- _YOUR ASSIGNMENT_:
Please print every line of the material below exactly.

- _TASK INPUT_:
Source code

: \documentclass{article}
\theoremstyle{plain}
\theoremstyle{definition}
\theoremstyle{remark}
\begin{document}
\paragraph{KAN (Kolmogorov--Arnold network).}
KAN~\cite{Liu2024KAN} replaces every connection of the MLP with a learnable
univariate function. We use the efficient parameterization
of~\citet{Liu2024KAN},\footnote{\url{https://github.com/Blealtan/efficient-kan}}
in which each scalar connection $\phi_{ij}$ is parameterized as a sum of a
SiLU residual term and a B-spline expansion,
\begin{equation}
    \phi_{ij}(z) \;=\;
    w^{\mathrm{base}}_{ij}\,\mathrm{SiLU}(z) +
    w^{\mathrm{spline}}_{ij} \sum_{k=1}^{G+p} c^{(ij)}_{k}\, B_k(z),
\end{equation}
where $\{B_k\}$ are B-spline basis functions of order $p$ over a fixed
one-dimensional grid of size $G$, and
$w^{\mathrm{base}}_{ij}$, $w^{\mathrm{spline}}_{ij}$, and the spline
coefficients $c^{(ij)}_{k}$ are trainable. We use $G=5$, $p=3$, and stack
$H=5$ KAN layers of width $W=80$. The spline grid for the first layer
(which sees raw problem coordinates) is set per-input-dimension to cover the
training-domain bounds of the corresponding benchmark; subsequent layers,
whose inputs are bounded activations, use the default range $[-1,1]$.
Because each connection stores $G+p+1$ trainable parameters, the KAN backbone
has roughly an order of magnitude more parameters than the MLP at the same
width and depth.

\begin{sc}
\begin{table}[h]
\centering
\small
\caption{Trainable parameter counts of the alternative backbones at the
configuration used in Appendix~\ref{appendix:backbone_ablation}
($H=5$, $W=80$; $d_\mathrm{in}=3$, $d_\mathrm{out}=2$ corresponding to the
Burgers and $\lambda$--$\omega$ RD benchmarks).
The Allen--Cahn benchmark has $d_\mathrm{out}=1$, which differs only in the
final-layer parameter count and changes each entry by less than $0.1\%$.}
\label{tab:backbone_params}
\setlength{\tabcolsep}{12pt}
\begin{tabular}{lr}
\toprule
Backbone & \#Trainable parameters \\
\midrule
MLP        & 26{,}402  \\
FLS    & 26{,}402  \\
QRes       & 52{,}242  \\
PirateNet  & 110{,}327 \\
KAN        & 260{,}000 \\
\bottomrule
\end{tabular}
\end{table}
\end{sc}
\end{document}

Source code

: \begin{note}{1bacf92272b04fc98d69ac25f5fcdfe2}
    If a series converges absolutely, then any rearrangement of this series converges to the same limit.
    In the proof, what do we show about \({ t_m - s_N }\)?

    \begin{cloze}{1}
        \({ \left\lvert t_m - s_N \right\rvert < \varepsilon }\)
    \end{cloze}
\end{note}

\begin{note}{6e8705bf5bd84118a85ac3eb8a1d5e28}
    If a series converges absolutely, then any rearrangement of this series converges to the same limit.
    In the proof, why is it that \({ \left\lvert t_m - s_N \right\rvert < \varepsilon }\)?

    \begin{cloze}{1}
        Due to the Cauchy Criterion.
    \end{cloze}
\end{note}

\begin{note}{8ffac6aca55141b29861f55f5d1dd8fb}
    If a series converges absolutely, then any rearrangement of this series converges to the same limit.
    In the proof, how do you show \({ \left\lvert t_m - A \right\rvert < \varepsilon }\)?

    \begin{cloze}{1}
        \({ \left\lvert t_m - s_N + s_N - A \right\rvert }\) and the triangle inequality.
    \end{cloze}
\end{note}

- _EXERCISE ANSWER_:
Source code

: \documentclass{article}
\theoremstyle{plain}
\theoremstyle{definition}
\theoremstyle{remark}
\begin{document}
\paragraph{KAN (Kolmogorov--Arnold network).}
KAN~\cite{Liu2024KAN} replaces every connection of the MLP with a learnable
univariate function. We use the efficient parameterization
of~\citet{Liu2024KAN},\footnote{\url{https://github.com/Blealtan/efficient-kan}}
in which each scalar connection $\phi_{ij}$ is parameterized as a sum of a
SiLU residual term and a B-spline expansion,
\begin{equation}
    \phi_{ij}(z) \;=\;
    w^{\mathrm{base}}_{ij}\,\mathrm{SiLU}(z) +
    w^{\mathrm{spline}}_{ij} \sum_{k=1}^{G+p} c^{(ij)}_{k}\, B_k(z),
\end{equation}
where $\{B_k\}$ are B-spline basis functions of order $p$ over a fixed
one-dimensional grid of size $G$, and
$w^{\mathrm{base}}_{ij}$, $w^{\mathrm{spline}}_{ij}$, and the spline
coefficients $c^{(ij)}_{k}$ are trainable. We use $G=5$, $p=3$, and stack
$H=5$ KAN layers of width $W=80$. The spline grid for the first layer
(which sees raw problem coordinates) is set per-input-dimension to cover the
training-domain bounds of the corresponding benchmark; subsequent layers,
whose inputs are bounded activations, use the default range $[-1,1]$.
Because each connection stores $G+p+1$ trainable parameters, the KAN backbone
has roughly an order of magnitude more parameters than the MLP at the same
width and depth.

\begin{sc}
\begin{table}[h]
\centering
\small
\caption{Trainable parameter counts of the alternative backbones at the
configuration used in Appendix~\ref{appendix:backbone_ablation}
($H=5$, $W=80$; $d_\mathrm{in}=3$, $d_\mathrm{out}=2$ corresponding to the
Burgers and $\lambda$--$\omega$ RD benchmarks).
The Allen--Cahn benchmark has $d_\mathrm{out}=1$, which differs only in the
final-layer parameter count and changes each entry by less than $0.1\%$.}
\label{tab:backbone_params}
\setlength{\tabcolsep}{12pt}
\begin{tabular}{lr}
\toprule
Backbone & \#Trainable parameters \\
\midrule
MLP        & 26{,}402  \\
FLS    & 26{,}402  \\
QRes       & 52{,}242  \\
PirateNet  & 110{,}327 \\
KAN        & 260{,}000 \\
\bottomrule
\end{tabular}
\end{table}
\end{sc}
\end{document}

Source code

: \begin{note}{1bacf92272b04fc98d69ac25f5fcdfe2}
    If a series converges absolutely, then any rearrangement of this series converges to the same limit.
    In the proof, what do we show about \({ t_m - s_N }\)?

    \begin{cloze}{1}
        \({ \left\lvert t_m - s_N \right\rvert < \varepsilon }\)
    \end{cloze}
\end{note}

\begin{note}{6e8705bf5bd84118a85ac3eb8a1d5e28}
    If a series converges absolutely, then any rearrangement of this series converges to the same limit.
    In the proof, why is it that \({ \left\lvert t_m - s_N \right\rvert < \varepsilon }\)?

    \begin{cloze}{1}
        Due to the Cauchy Criterion.
    \end{cloze}
\end{note}

\begin{note}{8ffac6aca55141b29861f55f5d1dd8fb}
    If a series converges absolutely, then any rearrangement of this series converges to the same limit.
    In the proof, how do you show \({ \left\lvert t_m - A \right\rvert < \varepsilon }\)?

    \begin{cloze}{1}
        \({ \left\lvert t_m - s_N + s_N - A \right\rvert }\) and the triangle inequality.
    \end{cloze}
\end{note}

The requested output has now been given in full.